Going forward, the softening of crude oil prices will reduce the cost of producing items such as titanium dioxide, a key ingredient for paint.
The airline industry is very sensitive to the movement of crude oil prices. If oil prices rise, it will lead to an increase in the price of aviation turbine fuel (ATF).
According to reports, jet fuel accounts for 50-55 per cent of total airline costs. So any increase in oil prices will have a direct impact on the company's profitability.
Aviation companies have reportedly lost thousands of crores of rupees due to high jet fuel prices. In the March quarter, Interglobe Aviation reported a consolidated net loss of ₹1,682 crore.
However, with the recent correction in crude oil prices, OMC's slashed aviation turbine fuel (ATF) prices by 2.1 per cent on Monday, CNBC TV18 reported.
ATF prices are revised twice monthly, on the 1st and 16th, according to benchmark international oil rates.

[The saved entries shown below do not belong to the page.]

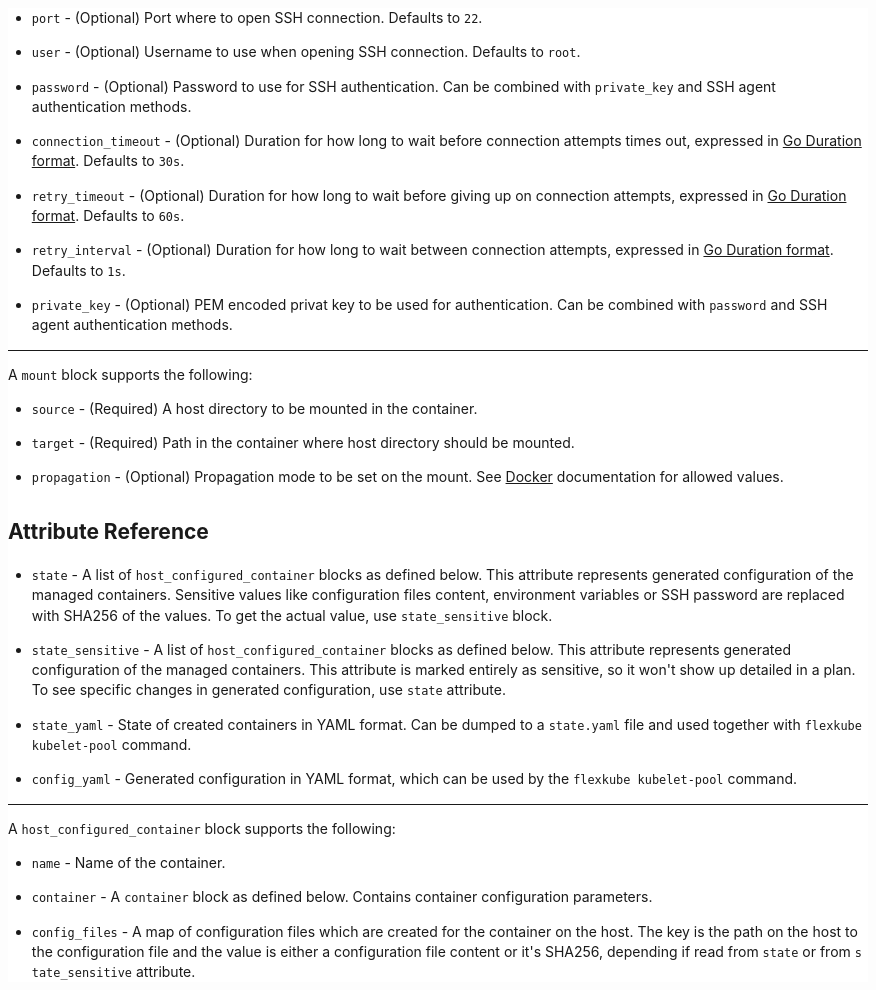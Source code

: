 * `port` - (Optional) Port where to open SSH connection. Defaults to `22`.

* `user` - (Optional) Username to use when opening SSH connection. Defaults to `root`.

* `password` - (Optional) Password to use for SSH authentication. Can be combined with `private_key` and SSH agent authentication methods.

* `connection_timeout` - (Optional) Duration for how long to wait before connection attempts times out, expressed in [Go Duration format](https://golang.org/pkg/time/#ParseDuration). Defaults to `30s`.

* `retry_timeout` - (Optional) Duration for how long to wait before giving up on connection attempts, expressed in [Go Duration format](https://golang.org/pkg/time/#ParseDuration). Defaults to `60s`.

* `retry_interval` - (Optional) Duration for how long to wait between connection attempts, expressed in [Go Duration format](https://golang.org/pkg/time/#ParseDuration). Defaults to `1s`.

* `private_key` - (Optional) PEM encoded privat key to be used for authentication. Can be combined with `password` and SSH agent authentication methods.

---

A `mount` block supports the following:

* `source` - (Required) A host directory to be mounted in the container.

* `target` - (Required) Path in the container where host directory should be mounted.

* `propagation` - (Optional) Propagation mode to be set on the mount. See [Docker](https://docs.docker.com/storage/bind-mounts/#configure-bind-propagation) documentation for allowed values.

## Attribute Reference

* `state` - A list of `host_configured_container` blocks as defined below. This attribute represents generated configuration of the managed containers. Sensitive values like configuration files content, environment variables or SSH password are replaced with SHA256 of the values. To get the actual value, use `state_sensitive` block.

* `state_sensitive` - A list of `host_configured_container` blocks as defined below. This attribute represents generated configuration of the managed containers. This attribute is marked entirely as sensitive, so it won't show up detailed in a plan. To see specific changes in generated configuration, use `state` attribute.

* `state_yaml` - State of created containers in YAML format. Can be dumped to a `state.yaml` file and used together with `flexkube kubelet-pool` command.

* `config_yaml` - Generated configuration in YAML format, which can be used by the `flexkube kubelet-pool` command.

---

A `host_configured_container` block supports the following:

* `name` - Name of the container.

* `container` - A `container` block as defined below. Contains container configuration parameters.

* `config_files` - A map of configuration files which are created for the container on the host. The key is the path on the host to the configuration file and the value is either a configuration file content or it's SHA256, depending if read from `state` or from `state_sensitive` attribute.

Most of the cement companies have enhanced their fuel mix in favour of pet coke and currently using over 80 per cent of pet coke as fuel. Petcoke prices move in tandem with crude prices. Hence, a fall in crude prices is beneficial for all cement companies. Further, Higher crude prices may lead to a rise in diesel prices, which will lead to higher freight costs.
Disclaimer: The views and recommendations made above are those of individual analysts or broking companies, and not of MintGenie.